Fulton Amy T, Maniar Arpita, Provenzano Alicia, Firosvi Tariq A, Rogers Julianne, Archambault Bridget, Liu Beiyu, Chow Shein-Chung, Landi Daniel B, Materin Miguel A, Hauck Erik F
Department of Neurosurgery, Duke University, Durham, NC, USA.
Department of Ophthalmology, Duke University, Durham, NC, USA.
Interv Neuroradiol. 2025 Mar 26:15910199251324028. doi: 10.1177/15910199251324028.

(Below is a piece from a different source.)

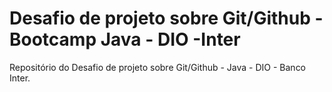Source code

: # Desafio de projeto sobre Git/Github - Bootcamp Java - DIO -Inter
Repositório do Desafio de projeto sobre Git/Github - Java - DIO - Banco Inter.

ObjectiveIntra-arterial chemotherapy (IAC) is a well-established treatment for retinoblastoma (RB). However, there are no standardized recommendations regarding the choice of drugs. This study compares the outcomes of single- versus multi-drug therapy.MethodsClinical data was reviewed for RB children treated with IAC at our institution between 2018 and 2023. Patients were divided into single- and multi-drug treatment groups. Clinical parameters included total number of IAC treatments, treatment-related adverse events, duration of additional post-IAC treatments, residual disease, recurrence, and the need for enucleation.ObservationsA total of 101 IAC treatments were included. Multi-drug therapy showed improved outcomes as compared to single-drug therapy, particularly in RB group B and C patients. After multi-drug IAC, less secondary treatment time was required compared to single-drug treatment (2.1 months versus 4.6 months; p = 0.019). Group B and C patients required a median of 8.5 fewer months of secondary treatment after multi- vs. single-drug IAC. Patients treated with multi-drug IAC had an overall lower rate of residual disease or recurrence compared to single-drug IAC patients (26.3% vs. 35.7% recurrence; 52.6% vs. 71.4% residual). In group B and C patients, the difference was more pronounced (12.5% vs. 40% recurrence; 37.5% vs. 60% residual). The overall success rate in preventing enucleation was 90.9%.ConclusionsIAC treatment for RB is safe and effective. IAC prevented enucleation in >90% of our patients. Multi-drug IAC patients required less secondary treatment post-IAC, particularly group B and C patients.
目的
动脉内化疗(IAC)是视网膜母细胞瘤(RB)一种成熟的治疗方法。然而,关于药物选择尚无标准化建议。本研究比较了单药与多药治疗的效果。
方法
回顾了2018年至2023年在我院接受IAC治疗的RB患儿的临床资料。将患者分为单药和多药治疗组。临床参数包括IAC治疗的总次数、治疗相关不良事件、IAC治疗后额外治疗的持续时间、残留疾病、复发情况以及眼球摘除的必要性。
观察结果
共纳入101次IAC治疗。与单药治疗相比,多药治疗显示出更好的效果,尤其是在B组和C组RB患者中。多药IAC治疗后,与单药治疗相比,所需的二次治疗时间更短(2.1个月对4.6个月;p = 0.019)。B组和C组患者在接受多药IAC与单药IAC治疗后,二次治疗时间中位数少8.5个月。与单药IAC患者相比,接受多药IAC治疗的患者残留疾病或复发的总体发生率更低(复发率:26.3%对35.7%;残留率:52.6%对71.4%)。在B组和C组患者中,差异更为明显(复发率:12.5%对40%;残留率:37.5%对60%)。预防眼球摘除的总体成功率为90.9%。
结论
IAC治疗RB安全有效。IAC在我们超过90%的患者中预防了眼球摘除。多药IAC治疗的患者IAC治疗后所需的二次治疗更少,尤其是B组和C组患者。